North Korea releases army rice reserves amid shortage: Seoul – News Vibe24

    North Korea releases army rice reserves amid shortage: Seoul - Times of India
    SEOUL (Reuters) – North Korea is releasing emergency military stocks of rice as food shortages worsen, South Korea’s spy agency said on Tuesday, with heat and drought reducing the country’s supply.
    The country’s deadly economy is being hit hard by the prolonged Covid-19 pandemic, and while no mass famine and social chaos have been reported, observers expect further deterioration in North Korea’s food situation by the autumn harvest.
    Seoul’s National Intelligence Service told a closed-door parliamentary committee meeting that North Korea was supplying rice intended for use during the war to people left with little food, other workers and agricultural government services, according to Ha. Tae-keung, one of the legislators who attended the session.
    Ha told the NIS that the continuing heat wave and drought had wiped out rice, corn and other crops and killed animals in North Korea. The NIS said the North Korean leadership sees the fight against drought as a “matter of national existence” and is focusing on raising public awareness of its campaign, Ha said.
    Another lawmaker, Kim Byung-kee, told the NIS that North Korea normally needs about 5.5 million tonnes of food to feed its 26 million people, but does not currently have 1 million tonnes. He said the NIS had told lawmakers that North Korea was running out of stock.
    The price of rice, the most important crop in North Korea, has doubled since the beginning of this year. The price stabilized soon in July before rising again, Kim told the NIS.
    Ha said North Korea is trying to control the price of grain to which its public is most sensitive.
    Lawmakers did not provide further details on North Korea’s food situation or actions.
    But Kwon Tae-jin, an expert at the private GS&J Institute in South Korea, said North Korea was likely to release military supplies to sell at a lower price than in the markets to stabilize prices. He said rice prices were “significantly volatile” in North Korea because the government had a limit on the supply of such rice.
    North Korea had similar food shortages in the years before the pandemic, according to Kwon, but its needs were met by smuggling rice and other grains across its porous northern border with China. But the ongoing pandemic caused by the closure of the northern border has made it extremely difficult for this smuggling to take place, exacerbating this year’s food shortage, Kwon said.
    NIS has a clear record in confirming developments in North Korea, one of the most secretive countries in the world. But his latest assessment came after North Korean leader Kim Jong Un admitted that his country was facing a “worst” crisis due to the pandemic and other difficulties and even a possible terrible food shortage.

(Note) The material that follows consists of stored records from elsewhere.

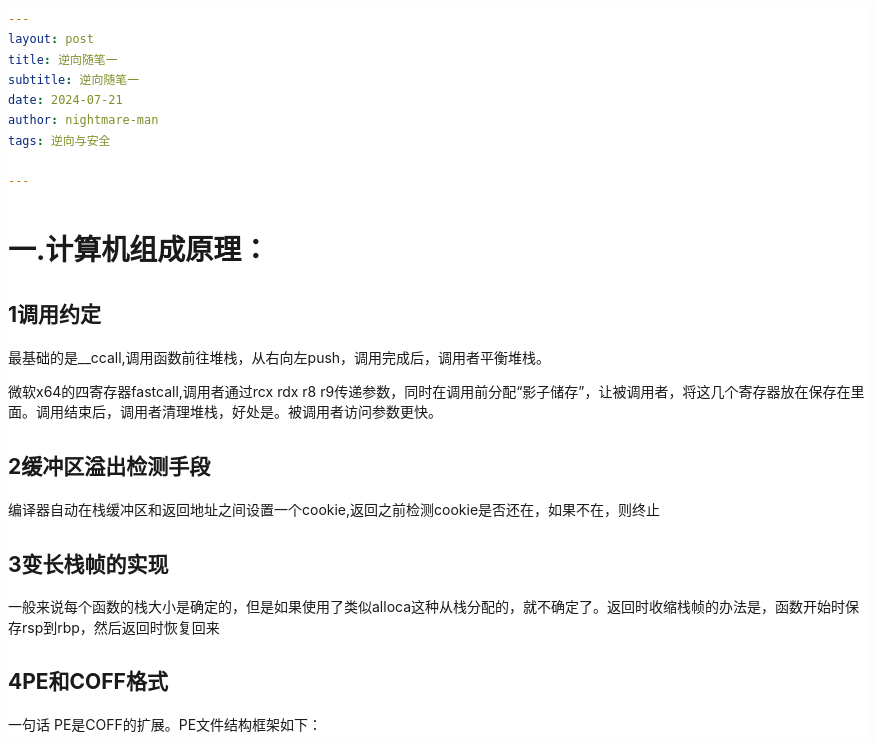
 ```yaml
---
layout: post
title: 逆向随笔一
subtitle: 逆向随笔一
date: 2024-07-21
author: nightmare-man
tags: 逆向与安全

---
```


# 一.计算机组成原理：

## 1调用约定

最基础的是__ccall,调用函数前往堆栈，从右向左push，调用完成后，调用者平衡堆栈。

微软x64的四寄存器fastcall,调用者通过rcx rdx r8 r9传递参数，同时在调用前分配“影子储存”，让被调用者，将这几个寄存器放在保存在里面。调用结束后，调用者清理堆栈，好处是。被调用者访问参数更快。

## 2缓冲区溢出检测手段

编译器自动在栈缓冲区和返回地址之间设置一个cookie,返回之前检测cookie是否还在，如果不在，则终止

## 3变长栈帧的实现

一般来说每个函数的栈大小是确定的，但是如果使用了类似alloca这种从栈分配的，就不确定了。返回时收缩栈帧的办法是，函数开始时保存rsp到rbp，然后返回时恢复回来

## 4PE和COFF格式

一句话 PE是COFF的扩展。PE文件结构框架如下：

    During a key meeting of the ruling party in June, Kim urged officials to find ways to boost agricultural production, saying the country’s food situation “is now becoming tense”. Earlier, he even compared the current difficulties associated with the 1990s famine pandemic that killed hundreds of thousands.
    Kwon said North Korea’s current food problem will continue until it harvests corn, rice and other seeds in September and October. But he said North Korea was unlikely to suffer a humanitarian catastrophe like the famine of the 1990s, during which he said the public had found a few grains left in most markets. At present, he said, North Koreans can still buy grain at an expensive price in the markets if they have the money.
    Other experts say China, North Korea’s main ally and beneficiary of aid, is also unlikely to allow a mass famine in the north. China is said to be worried about North Korean refugees flooding the border or the establishment of a pro-US, united Korea on its doorstep.